Der Negativpreis des NABU geht deswegen per Expressversand stellvertretend an den aktuellen Vorsitzenden der Ministerpräsidentenkonferenz. Turnusmäßig ist das derzeit der Ministerpräsident von Hessen, Boris Rhein (CDU). „Ja, es ist wichtig, Planungsverfahren zu beschleunigen”, begründet NABU-Präsident Jörg-Andreas Krüger die Entscheidung der Jury, „aber was wir derzeit bei der Planungsbeschleunigung an politischer Leistung erleben, ist ein Wettlauf um die Zerstörung von Landschaften.“
Die wahren Bremsklötze: Personalmangel und Bürokratie
Dabei werde eine schnellere Planung nicht durch Rücksichtnahme auf die Natur verhindert, begründet Krüger die Entscheidung der Jury. „Es sind Menschen, ineffiziente Prozesse und überbordende Bürokratie bei gleichzeitigem Personalmangel“, kritisiert der NABU-Präsident weiter. „Es sind die Bundesländer, die nicht bereit sind, sich auf bundesweit einheitliche Standards zu einigen.“
Wer darauf setze, Planungsprozesse zu beschleunigen, indem er nicht mehr so genau auf die Natur schaue, werde langfristig verlieren. Um unsere Lebensgrundlagen zu erhalten, brauche es hingegen eine andere Grundhaltung. „Eine, die gesellschaftliche Bedürfnisse, Ökonomie und Ökologie zusammenbringt.“ Anders sind die großen Krisen aus Sicht von Jörg-Andreas Krüger nicht zu bewältigen. Schon gar nicht mit markigen Sprüchen, blindem Aktionismus oder vergiftetem Populismus.
Seit 1993 zeichnete der NABU mit dem „Dinosaurier des Jahres” zunächst Persönlichkeiten des öffentlichen Lebens aus, die sich durch besonders rückschrittliches öffentliches Engagement in Sachen Natur- und Umweltschutz hervorgetan hatten.

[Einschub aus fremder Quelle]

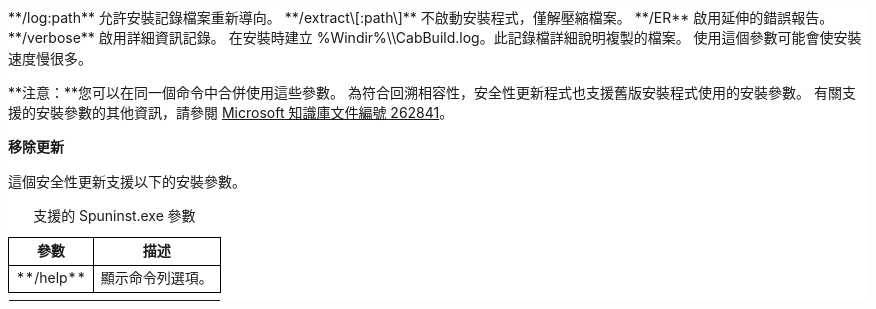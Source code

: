 </tr>
<tr>
<td style="border:1px solid black;">
**/log:path**
</td>
<td style="border:1px solid black;">
允許安裝記錄檔案重新導向。
</td>
</tr>
<tr class="alternateRow">
<td style="border:1px solid black;">
**/extract\[:path\]**
</td>
<td style="border:1px solid black;">
不啟動安裝程式，僅解壓縮檔案。
</td>
</tr>
<tr>
<td style="border:1px solid black;">
**/ER**
</td>
<td style="border:1px solid black;">
啟用延伸的錯誤報告。
</td>
</tr>
<tr class="alternateRow">
<td style="border:1px solid black;">
**/verbose**
</td>
<td style="border:1px solid black;">
啟用詳細資訊記錄。 在安裝時建立 %Windir%\\CabBuild.log。此記錄檔詳細說明複製的檔案。 使用這個參數可能會使安裝速度慢很多。
</td>
</tr>
</table>
 
**注意：**您可以在同一個命令中合併使用這些參數。 為符合回溯相容性，安全性更新程式也支援舊版安裝程式使用的安裝參數。 有關支援的安裝參數的其他資訊，請參閱 [Microsoft 知識庫文件編號 262841](http://support.microsoft.com/kb/262841/?ln=zh-tw)。

**移除更新**

這個安全性更新支援以下的安裝參數。

<p></p>

<table class="dataTable">
<caption>
支援的 Spuninst.exe 參數
</caption>
<tr class="thead">
<th style="border:1px solid black;" >
參數
</th>
<th style="border:1px solid black;" >
描述
</th>
</tr>
<tr>
<td style="border:1px solid black;">
**/help**
</td>
<td style="border:1px solid black;">
顯示命令列選項。
</td>
</tr>
<tr>
<th colspan="2">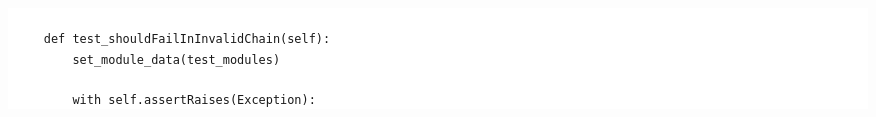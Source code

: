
 ```diff
 
     def test_shouldFailInInvalidChain(self):
         set_module_data(test_modules)
 
         with self.assertRaises(Exception):
```

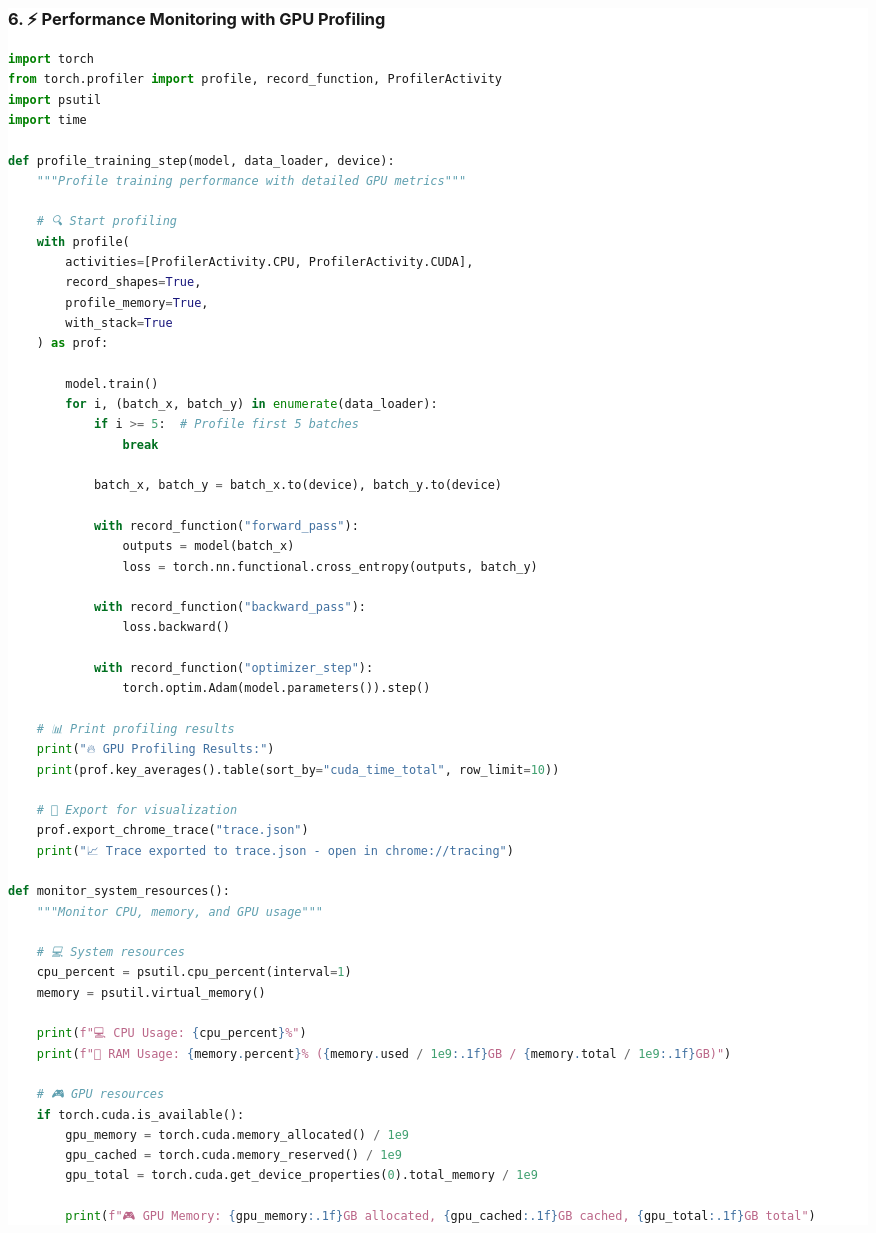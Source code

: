 ### 6. ⚡ Performance Monitoring with GPU Profiling

```python
import torch
from torch.profiler import profile, record_function, ProfilerActivity
import psutil
import time

def profile_training_step(model, data_loader, device):
    """Profile training performance with detailed GPU metrics"""
    
    # 🔍 Start profiling
    with profile(
        activities=[ProfilerActivity.CPU, ProfilerActivity.CUDA],
        record_shapes=True,
        profile_memory=True,
        with_stack=True
    ) as prof:
        
        model.train()
        for i, (batch_x, batch_y) in enumerate(data_loader):
            if i >= 5:  # Profile first 5 batches
                break
                
            batch_x, batch_y = batch_x.to(device), batch_y.to(device)
            
            with record_function("forward_pass"):
                outputs = model(batch_x)
                loss = torch.nn.functional.cross_entropy(outputs, batch_y)
            
            with record_function("backward_pass"):
                loss.backward()
            
            with record_function("optimizer_step"):
                torch.optim.Adam(model.parameters()).step()
    
    # 📊 Print profiling results
    print("🔥 GPU Profiling Results:")
    print(prof.key_averages().table(sort_by="cuda_time_total", row_limit=10))
    
    # 💾 Export for visualization
    prof.export_chrome_trace("trace.json")
    print("📈 Trace exported to trace.json - open in chrome://tracing")

def monitor_system_resources():
    """Monitor CPU, memory, and GPU usage"""
    
    # 💻 System resources
    cpu_percent = psutil.cpu_percent(interval=1)
    memory = psutil.virtual_memory()
    
    print(f"💻 CPU Usage: {cpu_percent}%")
    print(f"💾 RAM Usage: {memory.percent}% ({memory.used / 1e9:.1f}GB / {memory.total / 1e9:.1f}GB)")
    
    # 🎮 GPU resources
    if torch.cuda.is_available():
        gpu_memory = torch.cuda.memory_allocated() / 1e9
        gpu_cached = torch.cuda.memory_reserved() / 1e9
        gpu_total = torch.cuda.get_device_properties(0).total_memory / 1e9
        
        print(f"🎮 GPU Memory: {gpu_memory:.1f}GB allocated, {gpu_cached:.1f}GB cached, {gpu_total:.1f}GB total")
```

Seit 2020 prämiert der NABU nicht mehr Personen, sondern die Umweltsauerei des Jahres. Preisträger 2021 war beispielsweise das Baugebiet Conrebbersweg in Emden, stellvertretend für den Flächenfraß in ganz Deutschland. Im vergangenen Jahr erhielt die „Oder“ den Preis, nachdem es 2022 in dem Fluss durch salzhaltige Abwässer zu einem massiven Fischsterben gekommen war.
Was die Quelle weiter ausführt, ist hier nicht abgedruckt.